The functionality of steps 1 and 3 is provided by two new SQL statements: ALTER DATABASE BEGIN BACKUP and ALTER DATABASE END BACKUP. Contrary to what the names suggest, these statements do not take care of making the actual backup; rather, they create the conditions under which the main database file can be safely backed up. And to be clear: you don't need to issue these commands yourself; nbackup will do that for you, at the right moments.
A full backup is restored as follows:
nbackup -R<database>
[<backupfile>
]
For instance:
C:\Data> nbackup -R inventory.fdb inventory_1-Mar-2006.nbk
You don't specify a level for a restore.
When restoring, the -R
parameter must
come last, for reasons that will become clear later.
Instead of a database filename you may also use an alias.

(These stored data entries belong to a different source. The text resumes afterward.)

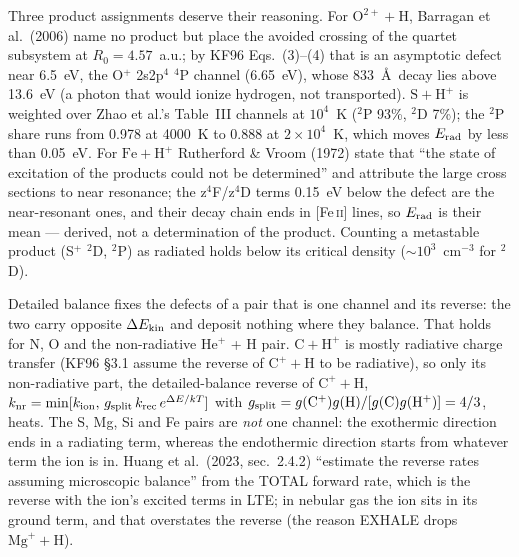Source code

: \documentclass[english,a4paper]{my_memo}
\begin{document}
Three product assignments deserve their reasoning.  For
$\mathrm{O}^{2+} + \mathrm{H}$, Barragan et al.\ (2006) name no product but
place the avoided crossing of the quartet subsystem at $R_0 = 4.57$~a.u.;
by KF96 Eqs.~(3)--(4) that is an asymptotic defect near 6.5~eV, the
O$^+$ 2s2p$^4$ $^4$P channel (6.65~eV), whose 833~\AA\ decay lies above
13.6~eV (a photon that would ionize hydrogen, not transported).
$\mathrm{S} + \mathrm{H}^+$ is weighted over Zhao et al.'s Table~III
channels at $10^4$~K ($^2$P 93\%, $^2$D 7\%); the $^2$P share runs from 0.978
at 4000~K to 0.888 at $2{\times}10^4$~K, which moves $E_{\rm rad}$ by less
than 0.05~eV.  For $\mathrm{Fe} + \mathrm{H}^+$ Rutherford \& Vroom (1972)
state that ``the state of excitation of the products could not be
determined'' and attribute the large cross sections to near resonance; the
z$^4$F/z$^4$D terms 0.15~eV below the defect are the near-resonant ones, and
their decay chain ends in [Fe\,\textsc{ii}] lines, so $E_{\rm rad}$ is their
mean --- derived, not a determination of the product.  Counting a
metastable product (S$^+$ $^2$D, $^2$P) as radiated holds below its critical
density ($\sim$$10^3$~cm$^{-3}$ for $^2$D).

Detailed balance fixes the defects of a pair that is one channel and its
reverse: the two carry opposite $\Delta E_{\rm kin}$ and deposit nothing
where they balance.  That holds for N, O and the non-radiative He$^+$ + H
pair.  $\mathrm{C} + \mathrm{H}^+$ is mostly radiative charge transfer
(KF96 \S3.1 assume the reverse of $\mathrm{C}^+ + \mathrm{H}$ to be
radiative), so only its non-radiative part, the detailed-balance reverse of
$\mathrm{C}^+ + \mathrm{H}$,
$k_{\rm nr} = \min[k_{\rm ion},\, g_{\rm split}\,k_{\rm rec}\,
e^{\Delta E/kT}]$ with $g_{\rm split} = g({\rm C^+})g({\rm H})/
[g({\rm C})g({\rm H^+})] = 4/3$, heats.  The S, Mg, Si and Fe pairs are
\emph{not} one channel: the exothermic direction ends in a radiating
term, whereas the endothermic direction starts from whatever term the ion
is in.  Huang et al.\ (2023, sec.~2.4.2) ``estimate the reverse rates
assuming microscopic balance'' from the TOTAL forward rate, which is the
reverse with the ion's excited terms in LTE; in nebular gas the ion sits in
its ground term, and that overstates the reverse (the reason EXHALE drops
$\mathrm{Mg}^+ + \mathrm{H}$).
\end{document}
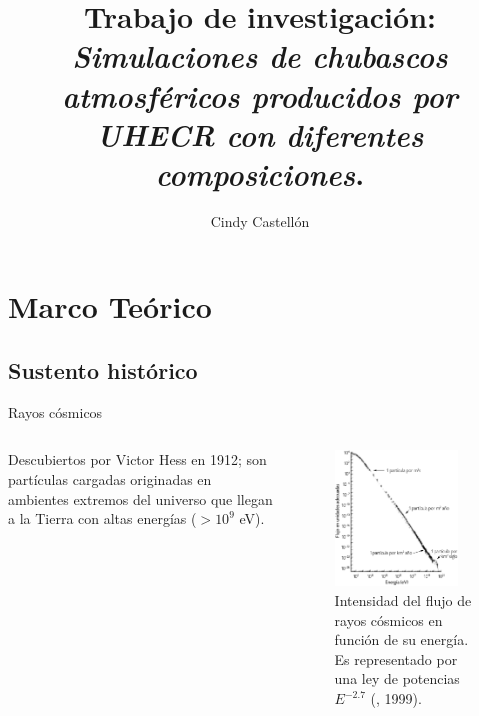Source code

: \documentclass[11pt,table,compress]{beamer}
\author{Cindy Castellón}
\title[Defensa final]{\textbf{Trabajo de investigación:} \\ \textit{Simulaciones de chubascos atmosféricos producidos por UHECR con diferentes composiciones}.}
\institute{Escuela de Física}
\begin{document}
\begin{frame}
\titlepage
\end{frame}

\begin{frame}
\tableofcontents
\end{frame}

\section{Marco Teórico}
	\subsection{Sustento histórico}
	\begin{frame}{Rayos cósmicos}
		\begin{columns}
			\begin{column}{0.35\textwidth}
				\begin{block}{ }
				Descubiertos por Victor Hess en 1912; son partículas cargadas originadas en ambientes extremos del universo que llegan a la 						Tierra con altas energías ($>10^9$ eV).
				\end{block}
			\end{column}
			\begin{column}{0.65\textwidth}
				\begin{figure}
				\includegraphics[width=0.9\textwidth, height=0.6\textheight]{Figuras/espectro_RC} 
				\caption{Intensidad del flujo de rayos cósmicos en función de su energía. Es representado por una ley de potencias $E^{-2.7}$ 						(, 1999).}
				\end{figure}				
			\end{column}			
		\end{columns}	
	\end{frame}
	
\end{document}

If the specified database file already exists, the restore fails and you get an error message.
Here too, you may omit the name of the backup file. If you do, nbackup will prompt you for it. (Attention! In Firebird 2.0 this “interactive restore” feature is broken, leaving you with an error message and a failed restore. Fixed in 2.0.1.)
Restoring works purely on the filesystem level and can even be done without a
Firebird server running. Any credentials supplied via the -U
and
-P
parameters are ignored. The same goes for passwords read from
a file. However, nbackup does try to read the password from the
file if the -FE
parameter is present, and if an error occurs, the
entire operation is abandoned.
The incremental backup facility was entirely broken in Firebird 2.1, and fixed again in 2.1.1.
To make an incremental (“differential”) backup we specify a backup level
greater than 0. An incremental backup of level N
always contains
the database mutations since the most recent level N-1
backup.
Examples:
One day after the full backup (level 0), you make one with level 1:
C:\Data> nbackup -B 1 inventory.fdb inventory_2-Mar-2006.nbk
This backup will only contain the mutations of the last day.
One day later again, you make another one with level 1:
C:\Data> nbackup -B 1 inventory.fdb inventory_3-Mar-2006.nbk
This one contains the mutations of the last two days, since the full backup, not only those since the previous level-1 backup.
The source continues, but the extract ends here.